#### GOAL OF THE EXERCISE:
For every line in the records that has the word "Universidade", make a copy.
++++ DATA PROVIDED
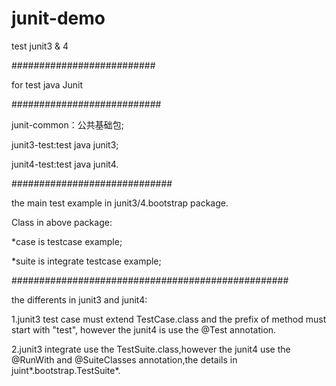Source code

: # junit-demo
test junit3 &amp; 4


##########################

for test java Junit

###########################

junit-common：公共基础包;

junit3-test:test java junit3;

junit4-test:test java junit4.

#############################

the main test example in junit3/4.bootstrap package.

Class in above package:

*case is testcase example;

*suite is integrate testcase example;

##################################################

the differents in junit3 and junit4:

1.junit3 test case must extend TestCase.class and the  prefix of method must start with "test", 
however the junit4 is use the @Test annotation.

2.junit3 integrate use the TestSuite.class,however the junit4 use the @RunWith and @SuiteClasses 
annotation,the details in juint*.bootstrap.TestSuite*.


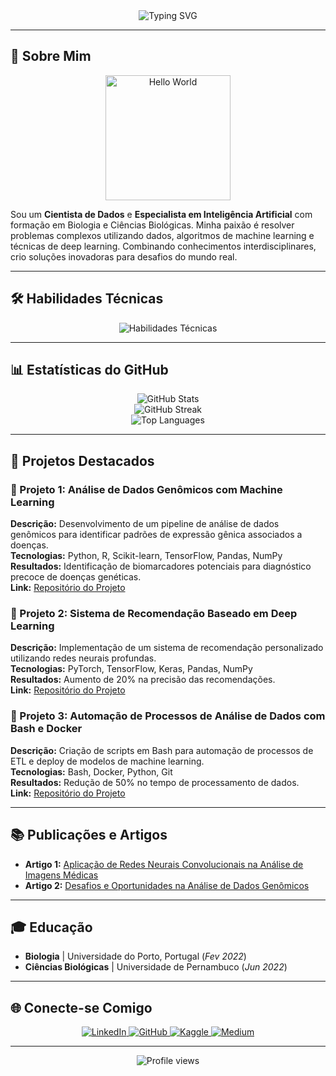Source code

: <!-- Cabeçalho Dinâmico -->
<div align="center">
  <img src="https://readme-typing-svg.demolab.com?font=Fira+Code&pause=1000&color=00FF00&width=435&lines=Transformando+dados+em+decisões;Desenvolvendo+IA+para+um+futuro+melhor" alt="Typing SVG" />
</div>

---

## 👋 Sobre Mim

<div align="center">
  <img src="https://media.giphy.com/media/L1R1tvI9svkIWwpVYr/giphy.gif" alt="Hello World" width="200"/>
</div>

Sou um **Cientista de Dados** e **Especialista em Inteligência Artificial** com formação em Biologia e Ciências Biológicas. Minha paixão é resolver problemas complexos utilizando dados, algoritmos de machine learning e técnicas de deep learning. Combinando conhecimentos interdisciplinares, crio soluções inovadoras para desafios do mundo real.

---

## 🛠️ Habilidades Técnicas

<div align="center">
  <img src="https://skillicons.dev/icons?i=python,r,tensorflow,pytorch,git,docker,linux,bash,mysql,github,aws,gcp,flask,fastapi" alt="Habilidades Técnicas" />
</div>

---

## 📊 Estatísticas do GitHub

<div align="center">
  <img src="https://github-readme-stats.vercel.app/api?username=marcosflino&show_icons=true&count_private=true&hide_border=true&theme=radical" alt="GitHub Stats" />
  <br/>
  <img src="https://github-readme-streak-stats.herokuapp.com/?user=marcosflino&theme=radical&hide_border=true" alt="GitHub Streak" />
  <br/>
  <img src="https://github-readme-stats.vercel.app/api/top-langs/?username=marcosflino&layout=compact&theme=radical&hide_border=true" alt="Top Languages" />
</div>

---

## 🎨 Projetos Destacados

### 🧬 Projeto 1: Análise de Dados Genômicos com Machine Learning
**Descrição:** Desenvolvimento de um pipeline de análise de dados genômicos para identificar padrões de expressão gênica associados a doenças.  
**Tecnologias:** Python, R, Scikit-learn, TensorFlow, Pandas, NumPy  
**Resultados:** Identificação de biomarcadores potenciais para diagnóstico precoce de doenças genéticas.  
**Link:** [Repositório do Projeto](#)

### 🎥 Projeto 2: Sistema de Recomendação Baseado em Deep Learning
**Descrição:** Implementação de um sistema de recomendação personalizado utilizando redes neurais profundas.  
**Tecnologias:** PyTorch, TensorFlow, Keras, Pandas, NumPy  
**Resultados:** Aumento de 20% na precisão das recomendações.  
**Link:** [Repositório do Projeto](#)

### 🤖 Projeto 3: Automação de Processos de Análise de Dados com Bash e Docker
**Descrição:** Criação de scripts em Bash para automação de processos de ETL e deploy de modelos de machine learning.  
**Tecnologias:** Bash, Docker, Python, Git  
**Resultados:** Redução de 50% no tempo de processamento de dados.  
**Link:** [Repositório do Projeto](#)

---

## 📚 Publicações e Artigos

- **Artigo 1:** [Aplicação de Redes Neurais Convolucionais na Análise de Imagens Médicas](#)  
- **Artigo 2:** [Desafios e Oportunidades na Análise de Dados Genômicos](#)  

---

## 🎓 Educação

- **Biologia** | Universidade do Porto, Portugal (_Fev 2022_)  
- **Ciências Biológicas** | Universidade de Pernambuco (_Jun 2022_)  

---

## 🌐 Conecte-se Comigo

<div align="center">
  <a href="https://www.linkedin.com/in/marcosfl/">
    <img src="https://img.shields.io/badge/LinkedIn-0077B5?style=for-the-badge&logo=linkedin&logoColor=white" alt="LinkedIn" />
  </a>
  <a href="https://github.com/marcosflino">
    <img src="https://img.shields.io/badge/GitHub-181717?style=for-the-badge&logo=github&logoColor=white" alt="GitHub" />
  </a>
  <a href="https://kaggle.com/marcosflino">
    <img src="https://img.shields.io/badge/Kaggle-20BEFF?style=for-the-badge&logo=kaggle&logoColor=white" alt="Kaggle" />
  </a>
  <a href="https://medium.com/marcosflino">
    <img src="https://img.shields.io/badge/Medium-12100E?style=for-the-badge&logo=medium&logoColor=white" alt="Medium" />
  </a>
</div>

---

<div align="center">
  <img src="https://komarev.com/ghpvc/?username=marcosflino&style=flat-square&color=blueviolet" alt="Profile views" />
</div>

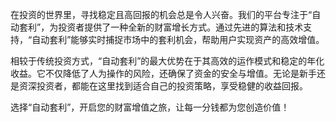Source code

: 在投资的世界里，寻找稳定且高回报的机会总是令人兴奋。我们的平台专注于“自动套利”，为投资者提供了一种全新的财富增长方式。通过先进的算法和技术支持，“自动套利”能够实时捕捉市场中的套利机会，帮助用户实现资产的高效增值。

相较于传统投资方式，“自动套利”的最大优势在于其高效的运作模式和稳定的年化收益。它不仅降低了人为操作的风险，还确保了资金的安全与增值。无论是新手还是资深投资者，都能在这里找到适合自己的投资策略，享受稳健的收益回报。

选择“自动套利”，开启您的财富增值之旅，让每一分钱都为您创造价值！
++++++++
#### SOLUTION FOR THIS PROBLEM:
- **Biologia** | Universidade do Porto, Portugal (_Fev 2022_)  
- **Ciências Biológicas** | Universidade de Pernambuco (_Jun 2022_)  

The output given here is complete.